### Assignment
Your result should be the lines holding the word "deren", copied from the entries below.

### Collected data
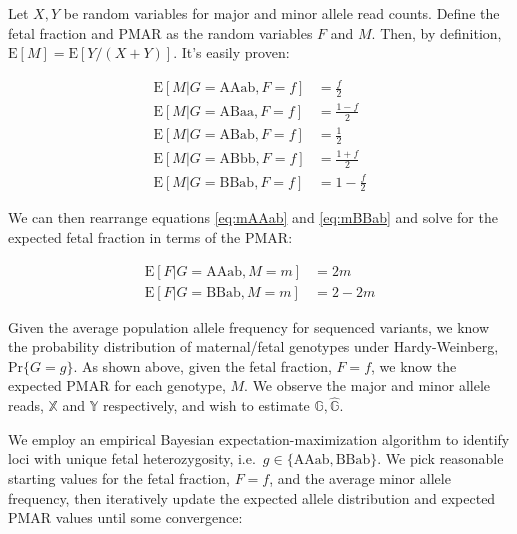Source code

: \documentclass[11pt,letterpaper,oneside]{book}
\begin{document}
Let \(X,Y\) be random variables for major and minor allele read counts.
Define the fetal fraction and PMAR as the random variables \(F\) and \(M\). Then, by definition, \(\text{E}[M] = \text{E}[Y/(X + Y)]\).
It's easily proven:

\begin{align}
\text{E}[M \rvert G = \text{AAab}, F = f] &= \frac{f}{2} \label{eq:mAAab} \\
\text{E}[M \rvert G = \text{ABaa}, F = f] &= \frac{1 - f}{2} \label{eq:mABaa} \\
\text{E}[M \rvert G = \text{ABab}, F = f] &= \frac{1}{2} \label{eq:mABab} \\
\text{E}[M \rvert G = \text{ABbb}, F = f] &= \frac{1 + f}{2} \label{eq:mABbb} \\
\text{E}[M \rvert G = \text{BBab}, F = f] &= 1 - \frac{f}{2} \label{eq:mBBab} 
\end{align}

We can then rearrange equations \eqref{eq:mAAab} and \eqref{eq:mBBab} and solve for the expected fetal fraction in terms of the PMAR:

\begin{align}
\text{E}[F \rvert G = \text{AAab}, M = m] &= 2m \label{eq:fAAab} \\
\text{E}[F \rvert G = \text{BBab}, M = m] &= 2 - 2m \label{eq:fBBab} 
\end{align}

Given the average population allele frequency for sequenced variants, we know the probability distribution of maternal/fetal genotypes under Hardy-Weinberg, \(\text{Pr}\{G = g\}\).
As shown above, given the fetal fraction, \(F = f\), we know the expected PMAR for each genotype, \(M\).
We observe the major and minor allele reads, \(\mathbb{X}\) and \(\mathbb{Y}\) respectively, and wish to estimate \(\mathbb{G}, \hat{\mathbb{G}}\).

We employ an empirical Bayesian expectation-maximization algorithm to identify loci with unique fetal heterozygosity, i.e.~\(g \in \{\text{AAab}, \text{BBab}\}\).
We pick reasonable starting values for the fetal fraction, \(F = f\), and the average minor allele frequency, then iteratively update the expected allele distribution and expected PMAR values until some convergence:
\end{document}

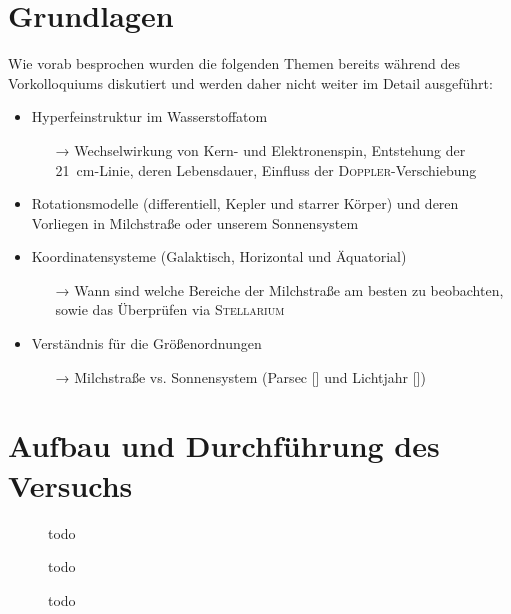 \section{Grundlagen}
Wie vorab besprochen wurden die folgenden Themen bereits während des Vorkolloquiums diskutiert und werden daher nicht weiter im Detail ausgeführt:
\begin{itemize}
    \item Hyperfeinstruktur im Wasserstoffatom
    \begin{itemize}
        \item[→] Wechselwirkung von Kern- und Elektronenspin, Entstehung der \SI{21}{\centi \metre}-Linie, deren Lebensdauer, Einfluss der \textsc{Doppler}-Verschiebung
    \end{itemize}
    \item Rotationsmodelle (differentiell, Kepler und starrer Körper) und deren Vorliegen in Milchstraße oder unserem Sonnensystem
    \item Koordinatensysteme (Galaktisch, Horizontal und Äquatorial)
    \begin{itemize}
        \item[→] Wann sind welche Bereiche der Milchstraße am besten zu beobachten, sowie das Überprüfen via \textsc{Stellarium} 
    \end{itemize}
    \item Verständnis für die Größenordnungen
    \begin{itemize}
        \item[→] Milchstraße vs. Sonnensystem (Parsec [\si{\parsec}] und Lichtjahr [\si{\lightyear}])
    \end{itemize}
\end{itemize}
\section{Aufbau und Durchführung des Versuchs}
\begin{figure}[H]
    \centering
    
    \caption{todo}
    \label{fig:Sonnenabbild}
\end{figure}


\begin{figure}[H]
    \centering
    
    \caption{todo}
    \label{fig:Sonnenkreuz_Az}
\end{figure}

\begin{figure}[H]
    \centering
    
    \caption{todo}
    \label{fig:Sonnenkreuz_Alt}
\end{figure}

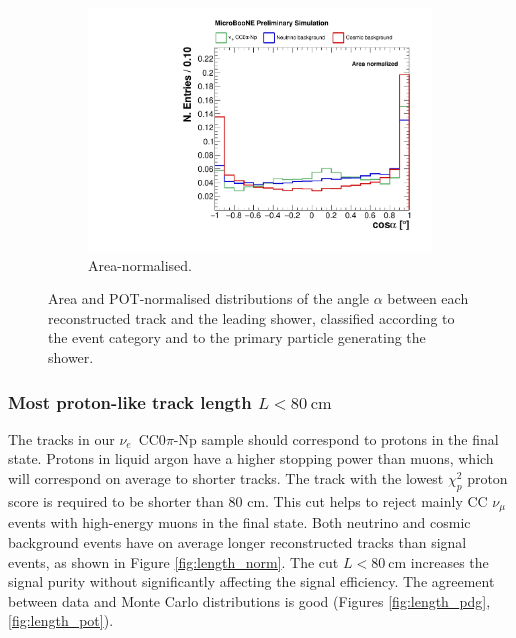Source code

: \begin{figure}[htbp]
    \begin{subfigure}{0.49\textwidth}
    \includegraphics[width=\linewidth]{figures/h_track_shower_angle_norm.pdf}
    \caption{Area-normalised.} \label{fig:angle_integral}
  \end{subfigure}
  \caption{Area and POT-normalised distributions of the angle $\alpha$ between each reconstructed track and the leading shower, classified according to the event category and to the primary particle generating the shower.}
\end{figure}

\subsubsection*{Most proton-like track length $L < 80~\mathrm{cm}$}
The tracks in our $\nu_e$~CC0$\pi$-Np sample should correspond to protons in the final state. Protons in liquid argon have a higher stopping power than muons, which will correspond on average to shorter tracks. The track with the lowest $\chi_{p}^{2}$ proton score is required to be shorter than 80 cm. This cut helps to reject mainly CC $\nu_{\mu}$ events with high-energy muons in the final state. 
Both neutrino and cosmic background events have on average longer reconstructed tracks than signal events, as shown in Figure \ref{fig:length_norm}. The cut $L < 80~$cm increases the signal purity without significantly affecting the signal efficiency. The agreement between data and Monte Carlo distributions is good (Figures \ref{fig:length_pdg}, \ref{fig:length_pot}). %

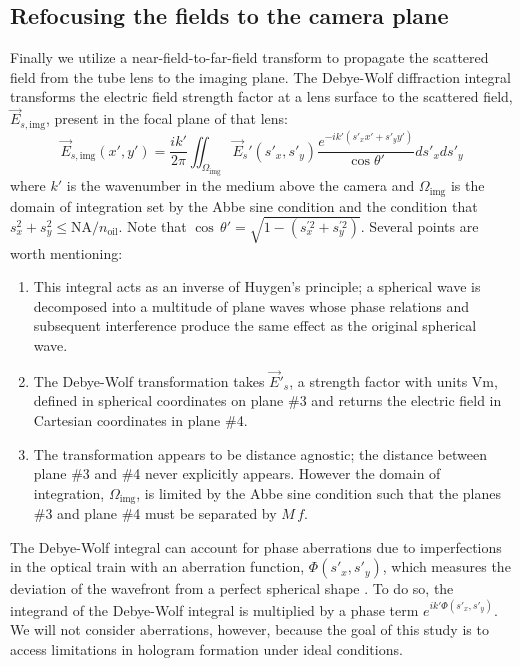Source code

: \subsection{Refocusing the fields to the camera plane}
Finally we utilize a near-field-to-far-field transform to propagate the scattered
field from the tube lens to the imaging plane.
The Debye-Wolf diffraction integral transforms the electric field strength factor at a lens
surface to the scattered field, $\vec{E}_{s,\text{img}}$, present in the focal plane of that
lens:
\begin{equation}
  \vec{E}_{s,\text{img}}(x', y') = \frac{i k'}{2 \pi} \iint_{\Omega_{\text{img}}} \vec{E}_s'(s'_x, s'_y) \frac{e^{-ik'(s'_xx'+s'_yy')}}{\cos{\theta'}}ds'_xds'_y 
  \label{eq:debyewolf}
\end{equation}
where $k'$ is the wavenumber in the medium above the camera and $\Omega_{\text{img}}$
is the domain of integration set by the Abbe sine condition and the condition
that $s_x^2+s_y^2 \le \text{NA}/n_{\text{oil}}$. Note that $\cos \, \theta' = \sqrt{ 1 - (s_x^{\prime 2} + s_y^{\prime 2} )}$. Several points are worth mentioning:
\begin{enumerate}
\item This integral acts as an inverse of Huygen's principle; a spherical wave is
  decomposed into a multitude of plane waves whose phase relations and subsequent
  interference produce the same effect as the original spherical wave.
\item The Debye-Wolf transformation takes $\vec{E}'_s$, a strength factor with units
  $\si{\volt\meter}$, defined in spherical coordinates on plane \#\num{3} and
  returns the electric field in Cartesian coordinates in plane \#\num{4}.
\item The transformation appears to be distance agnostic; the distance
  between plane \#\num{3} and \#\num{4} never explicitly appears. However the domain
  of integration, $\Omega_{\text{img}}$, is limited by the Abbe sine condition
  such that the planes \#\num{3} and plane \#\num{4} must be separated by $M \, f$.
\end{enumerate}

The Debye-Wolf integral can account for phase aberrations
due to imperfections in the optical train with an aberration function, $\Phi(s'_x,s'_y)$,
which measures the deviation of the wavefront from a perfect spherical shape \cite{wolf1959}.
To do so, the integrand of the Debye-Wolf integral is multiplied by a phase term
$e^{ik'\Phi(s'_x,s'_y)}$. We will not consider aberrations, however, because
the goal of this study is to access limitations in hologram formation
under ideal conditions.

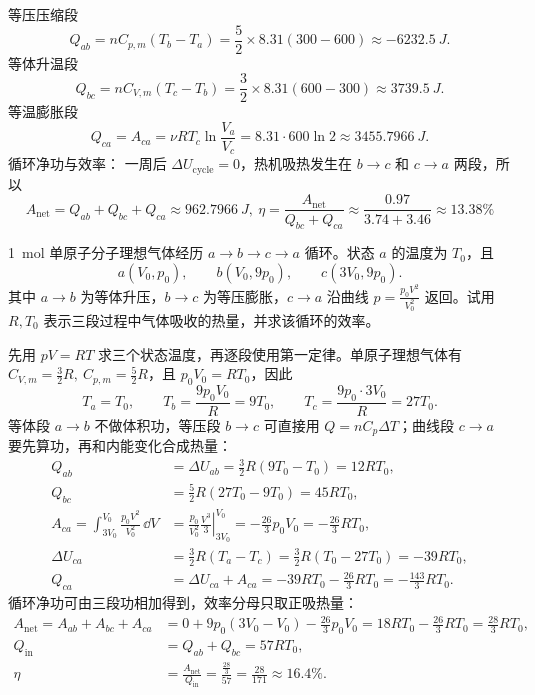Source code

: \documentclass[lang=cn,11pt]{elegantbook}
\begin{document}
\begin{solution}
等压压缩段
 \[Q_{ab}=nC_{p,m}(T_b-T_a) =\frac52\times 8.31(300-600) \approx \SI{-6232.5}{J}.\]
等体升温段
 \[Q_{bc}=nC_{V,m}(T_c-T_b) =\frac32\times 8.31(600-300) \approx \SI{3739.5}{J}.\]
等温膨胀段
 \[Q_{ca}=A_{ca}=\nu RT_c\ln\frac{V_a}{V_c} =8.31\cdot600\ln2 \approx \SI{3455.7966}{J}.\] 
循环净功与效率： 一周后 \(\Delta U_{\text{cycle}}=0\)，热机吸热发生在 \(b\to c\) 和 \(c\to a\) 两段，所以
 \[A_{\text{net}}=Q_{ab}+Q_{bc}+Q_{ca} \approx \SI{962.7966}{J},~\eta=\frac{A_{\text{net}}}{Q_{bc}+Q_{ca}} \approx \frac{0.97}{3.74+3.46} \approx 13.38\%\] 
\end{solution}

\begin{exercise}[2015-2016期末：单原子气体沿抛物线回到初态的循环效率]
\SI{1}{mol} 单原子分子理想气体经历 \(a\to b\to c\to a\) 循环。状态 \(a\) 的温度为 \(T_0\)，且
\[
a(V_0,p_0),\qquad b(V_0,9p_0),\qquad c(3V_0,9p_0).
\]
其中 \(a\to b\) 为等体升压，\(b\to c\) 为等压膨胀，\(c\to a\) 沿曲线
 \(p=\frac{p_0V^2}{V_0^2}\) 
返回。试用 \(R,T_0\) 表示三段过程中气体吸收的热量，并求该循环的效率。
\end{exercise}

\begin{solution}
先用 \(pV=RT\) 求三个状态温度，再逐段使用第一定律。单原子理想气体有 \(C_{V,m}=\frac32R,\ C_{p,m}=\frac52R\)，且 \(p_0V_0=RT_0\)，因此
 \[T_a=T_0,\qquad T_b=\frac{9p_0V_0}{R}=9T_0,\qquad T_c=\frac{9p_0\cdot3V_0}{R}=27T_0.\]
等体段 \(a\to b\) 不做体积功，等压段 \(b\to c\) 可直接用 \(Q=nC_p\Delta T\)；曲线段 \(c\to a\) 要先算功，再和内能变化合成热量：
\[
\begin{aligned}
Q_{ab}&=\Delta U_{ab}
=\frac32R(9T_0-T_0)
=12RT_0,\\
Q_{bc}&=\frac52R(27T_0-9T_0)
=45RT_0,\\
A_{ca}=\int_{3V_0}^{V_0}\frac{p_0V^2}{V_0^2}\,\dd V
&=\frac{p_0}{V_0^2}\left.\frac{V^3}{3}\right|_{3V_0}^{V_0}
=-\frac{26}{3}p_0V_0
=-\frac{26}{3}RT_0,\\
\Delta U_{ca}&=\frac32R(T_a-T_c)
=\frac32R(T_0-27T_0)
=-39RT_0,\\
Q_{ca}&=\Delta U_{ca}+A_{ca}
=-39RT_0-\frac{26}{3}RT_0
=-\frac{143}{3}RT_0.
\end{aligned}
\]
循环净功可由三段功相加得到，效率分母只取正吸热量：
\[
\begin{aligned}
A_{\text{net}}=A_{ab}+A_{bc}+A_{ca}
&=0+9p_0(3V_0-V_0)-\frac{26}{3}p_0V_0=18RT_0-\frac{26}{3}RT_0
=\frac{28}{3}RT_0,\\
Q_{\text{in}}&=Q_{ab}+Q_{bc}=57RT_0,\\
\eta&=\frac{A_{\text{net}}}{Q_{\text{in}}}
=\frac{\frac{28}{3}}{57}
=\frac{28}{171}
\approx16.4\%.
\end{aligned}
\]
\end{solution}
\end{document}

### Answer to this exercise
        \item[→] Wechselwirkung von Kern- und Elektronenspin, Entstehung der \SI{21}{\centi \metre}-Linie, deren Lebensdauer, Einfluss der \textsc{Doppler}-Verschiebung
    \item Rotationsmodelle (differentiell, Kepler und starrer Körper) und deren Vorliegen in Milchstraße oder unserem Sonnensystem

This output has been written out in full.